Energy PM says in the long term, ‘generational opportunities’ await those who can hold

Is the Canadian oil industry dead?

In the wake of oil prices cratering and some energy firms cutting back more than 30 per cent of their spending, one energy portfolio manager sees “generational opportunity” if the right players in the oil business can survive the short term.

Rafi Tahmazian accepts that the Canadian energy industry, with its relatively high production costs, will be hurting as oil remains around $30 USD a barrel. With Saudi Arabia and Russia flooding the market with cheap oil and the coronavirus slowdown cratering demand, the senior portfolio manager at Canoe Financial is struggling to see an upside in the short term. He thinks, though, that if industry can consolidate and weather the short-term storm, Canada’s energy sector could recover in a big way.

“People need to understand the generational opportunity that has developed here,” Tahmazian told WP. “You have to make a longer-term value play. Put the capital into the right position and don't worry about the short-term volatility because it's going to be there for a while. But in the medium and long term, if you've stuck yourself into a survivor, and not just a survivor but a winner, I think you can make a several hundred percent return.”

Picking that winner will be tough. Tahmazian sees the moves by Russia and OPEC as directed against oil producers in North America. He thinks Russia and the Saudis now want to dominate market share, creating “zombies” out of smaller North American oil companies in the process. If they flood the market and total these companies’ balance sheets, they’ll leave them limping on and over-leveraged, without the capital to restart production when prices rise again.

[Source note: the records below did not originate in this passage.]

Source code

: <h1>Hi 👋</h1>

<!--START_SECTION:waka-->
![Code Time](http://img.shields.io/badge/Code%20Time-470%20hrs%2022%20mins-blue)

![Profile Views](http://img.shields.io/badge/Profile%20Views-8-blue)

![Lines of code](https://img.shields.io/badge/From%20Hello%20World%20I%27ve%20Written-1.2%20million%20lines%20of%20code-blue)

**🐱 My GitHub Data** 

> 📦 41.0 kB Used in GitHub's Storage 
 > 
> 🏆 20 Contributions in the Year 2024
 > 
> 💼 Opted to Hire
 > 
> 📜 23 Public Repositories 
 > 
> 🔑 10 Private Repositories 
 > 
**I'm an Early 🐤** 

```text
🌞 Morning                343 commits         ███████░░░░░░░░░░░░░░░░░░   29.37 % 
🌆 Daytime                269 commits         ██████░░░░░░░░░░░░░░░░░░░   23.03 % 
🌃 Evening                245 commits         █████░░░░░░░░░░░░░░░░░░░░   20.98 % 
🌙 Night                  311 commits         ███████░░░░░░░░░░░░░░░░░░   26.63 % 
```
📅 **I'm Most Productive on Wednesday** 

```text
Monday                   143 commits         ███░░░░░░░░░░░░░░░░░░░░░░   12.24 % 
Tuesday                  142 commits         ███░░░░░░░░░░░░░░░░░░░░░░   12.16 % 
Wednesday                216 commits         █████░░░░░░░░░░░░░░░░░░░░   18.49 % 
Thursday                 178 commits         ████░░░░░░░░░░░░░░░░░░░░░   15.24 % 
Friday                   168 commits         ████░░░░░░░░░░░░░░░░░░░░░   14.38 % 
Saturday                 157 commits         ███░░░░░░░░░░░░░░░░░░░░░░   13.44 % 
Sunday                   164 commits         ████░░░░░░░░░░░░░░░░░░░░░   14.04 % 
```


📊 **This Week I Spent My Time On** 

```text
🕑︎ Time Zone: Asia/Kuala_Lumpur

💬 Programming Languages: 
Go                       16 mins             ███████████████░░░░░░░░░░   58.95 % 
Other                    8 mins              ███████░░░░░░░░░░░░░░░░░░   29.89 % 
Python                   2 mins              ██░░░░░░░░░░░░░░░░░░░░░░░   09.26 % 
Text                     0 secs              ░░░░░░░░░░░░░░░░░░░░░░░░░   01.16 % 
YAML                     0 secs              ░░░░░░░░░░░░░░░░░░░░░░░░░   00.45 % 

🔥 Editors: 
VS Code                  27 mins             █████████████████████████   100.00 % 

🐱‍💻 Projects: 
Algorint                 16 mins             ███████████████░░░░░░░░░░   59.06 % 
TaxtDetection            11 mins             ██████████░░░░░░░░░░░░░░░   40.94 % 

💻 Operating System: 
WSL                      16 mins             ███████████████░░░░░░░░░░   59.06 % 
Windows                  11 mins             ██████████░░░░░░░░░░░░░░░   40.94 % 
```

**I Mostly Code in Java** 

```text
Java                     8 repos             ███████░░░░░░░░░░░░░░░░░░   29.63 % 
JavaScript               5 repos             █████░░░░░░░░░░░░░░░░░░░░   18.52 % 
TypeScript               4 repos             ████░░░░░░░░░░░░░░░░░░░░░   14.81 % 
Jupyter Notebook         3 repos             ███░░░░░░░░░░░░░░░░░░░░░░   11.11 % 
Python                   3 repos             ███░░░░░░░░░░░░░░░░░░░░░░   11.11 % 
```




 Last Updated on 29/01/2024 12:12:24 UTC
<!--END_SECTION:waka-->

Consolidation is the key to survival for the North American oil industry, according to Tahmazian. He looks at how many Canadian oil producers already reinvented themselves from growth-oriented explorers to dividend-payers. He thinks large-cap companies are suited to survive and if they can consolidate smaller producers they can both weather the storm and set themselves up to profit hugely down the road.

To create conditions for consolidation, Tahmazian wants to see the Canadian government create tax incentives for larger producers to consolidate further. On the U.S. side, he wants to see the federal government expanding its strategic reserve, buying up more oil to raise prices.

In the short-term, the picture for Canada’s economy is a bleak one. An oil sector already weakened by pipeline delays and poor earnings just got punched in the gut on the supply side by OPEC and Russia, and on the demand side by the coronavirus.   

Tahmazian sees long-term upside coming from the coronavirus crisis, though. He thinks the failures of infrastructure the outbreak has already exposed will result in growing demand for modernization that will, in turn, drive oil prices back up.

“At some point in the cycle as it rallies, I've got to try to put my capital ahead of where the market’s flowing to,” he said. “It starts with a flight to quality and liquidity, and you'll stick to your large liquid producers.

“Then you should move into the intermediates and maybe some service companies that survive this disaster at that point in the second phase of the recovery. This is all based on the fact that this lower oil price destroys supply and when demand comes back to what we saw pre-coronavirus prices could blow even higher.”